Thursday, March 18, 2010

Attention

Thursday, March 18, 2010

I was telling a friend recently about a memory I have of my father helping me with a school project. My fifth-grade class had read 20,000 Leagues under the Sea, and my dad used his woodworking tools to carve a submarine. I painted it silver, and then I used yarn to fashion a giant squid, braiding each of its tentacles. I don't recall what my teachers or classmates said about the project, but I vividly recall the attention my dad paid me for those hours.

As a mom who works from home, I often feel guilty about the time I spend with my kids while I'm distracted. Yes, I'm here when they get home from school, but if I'm in the middle of a rush editing job, I'm not always able to close the laptop long enough to look each of them in the eye and ask, "How was your day?" and then, more importantly, to keep looking them in the eye while they answer. I know their memories of me as they walked in the door will be of me sitting in their line of sight, right here at the counter in the kitchen, typing away. I won't be the mom who had their snack ready and then sat with them at the table while they prattled away about recess politics and senseless homework assignments.

Could I quit working and be that mom. In theory, yes. But would it change my relationship with them? Make it stronger? Make them more well adjusted? No. I really don't believe it would.
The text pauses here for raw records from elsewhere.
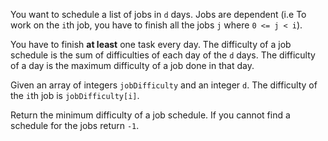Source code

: You want to schedule a list of jobs in `d` days. Jobs are dependent (i.e To work on the `i`th job, you have to finish all the jobs `j` where `0 <= j < i`).

You have to finish **at least** one task every day. The difficulty of a job schedule is the sum of difficulties of each day of the `d` days. The difficulty of a day is the maximum difficulty of a job done in that day.

Given an array of integers `jobDifficulty` and an integer `d`. The difficulty of the `i`th job is `jobDifficulty[i]`.

Return the minimum difficulty of a job schedule. If you cannot find a schedule for the jobs return `-1`.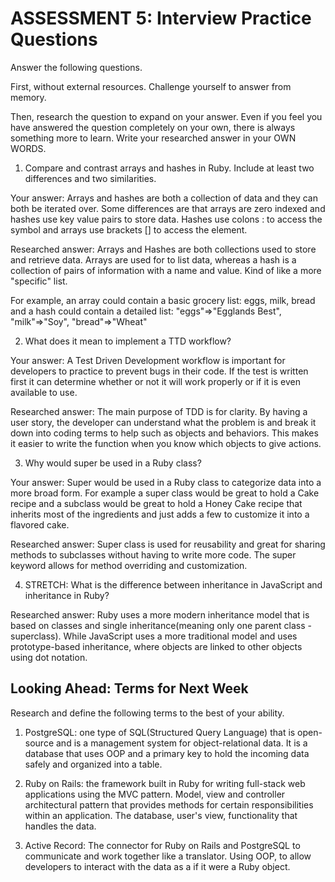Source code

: # ASSESSMENT 5: Interview Practice Questions

Answer the following questions.

First, without external resources. Challenge yourself to answer from memory.

Then, research the question to expand on your answer. Even if you feel you have answered the question completely on your own, there is always something more to learn. Write your researched answer in your OWN WORDS.

1. Compare and contrast arrays and hashes in Ruby. Include at least two differences and two similarities.

Your answer: Arrays and hashes are both a collection of data and they can both be iterated over. Some differences are that arrays are zero indexed and hashes use key value pairs to store data. Hashes use colons : to access the symbol and arrays use brackets [] to access the element.  

Researched answer: Arrays and Hashes are both collections used to store and retrieve data. Arrays are used for to list data, whereas a hash is a collection of pairs of information with a name and value. Kind of like a more "specific" list. 

For example, an array could contain a basic grocery list: eggs, milk, bread and a hash could contain a detailed list: "eggs"=>"Egglands Best", "milk"=>"Soy", "bread"=>"Wheat"

2. What does it mean to implement a TTD workflow? 

Your answer: A Test Driven Development workflow is important for developers to practice to prevent bugs in their code. If the test is written first it can determine whether or not it will work properly or if it is even available to use. 

Researched answer: The main purpose of TDD is for clarity. By having a user story, the developer can understand what the problem is and break it down into coding terms to help such as objects and behaviors. This makes it easier to write the function when you know which objects to give actions.

3. Why would super be used in a Ruby class? 

Your answer: Super would be used in a Ruby class to categorize data into a more broad form. For example a super class would be great to hold a Cake recipe and a subclass would be great to hold a Honey Cake recipe that inherits most of the ingredients and just adds a few to customize it into a flavored cake. 

Researched answer: Super class is used for reusability and great for sharing methods to subclasses without having to write more code. The super keyword allows for method overriding and customization. 

4. STRETCH: What is the difference between inheritance in JavaScript and inheritance in Ruby?

Researched answer: Ruby uses a more modern inheritance model that is based on classes and single inheritance(meaning only one parent class -superclass). While JavaScript uses a more traditional model and uses prototype-based inheritance, where objects are linked to other objects using dot notation.

## Looking Ahead: Terms for Next Week

Research and define the following terms to the best of your ability.

1. PostgreSQL: one type of SQL(Structured Query Language) that is open-source and is a management system for object-relational data. It is a database that uses OOP and a primary key to hold the incoming data safely and organized into a table.

2. Ruby on Rails: the framework built in Ruby for writing full-stack web applications using the MVC pattern. Model, view and controller architectural pattern that provides methods for certain responsibilities within an application. The database, user's view, functionality that handles the data. 

3. Active Record: The connector for Ruby on Rails and PostgreSQL to communicate and work together like a translator. Using OOP, to allow developers to interact with the data as a if it were a Ruby object.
My father and mother were busy all the time. All. The. Time. They owned their own business and each worked more than 40 hours a week and were tired when they got home, where still there was more to be done: cleaning, dinner, home repair, yard work. And I was busy, too: homework, piano practice, my own chores, a social life their own schedules couldn't afford them. I never thought to "miss" them, to wonder what my life would be like if my mom was more "milk and cookies" and my dad more "how are the boys treating you?" I was fine--completely fine.

I still am.

And I appreciate those memories of undivided attention I recall. I'm sure there were plenty I don't recall, too--ones I bet they do.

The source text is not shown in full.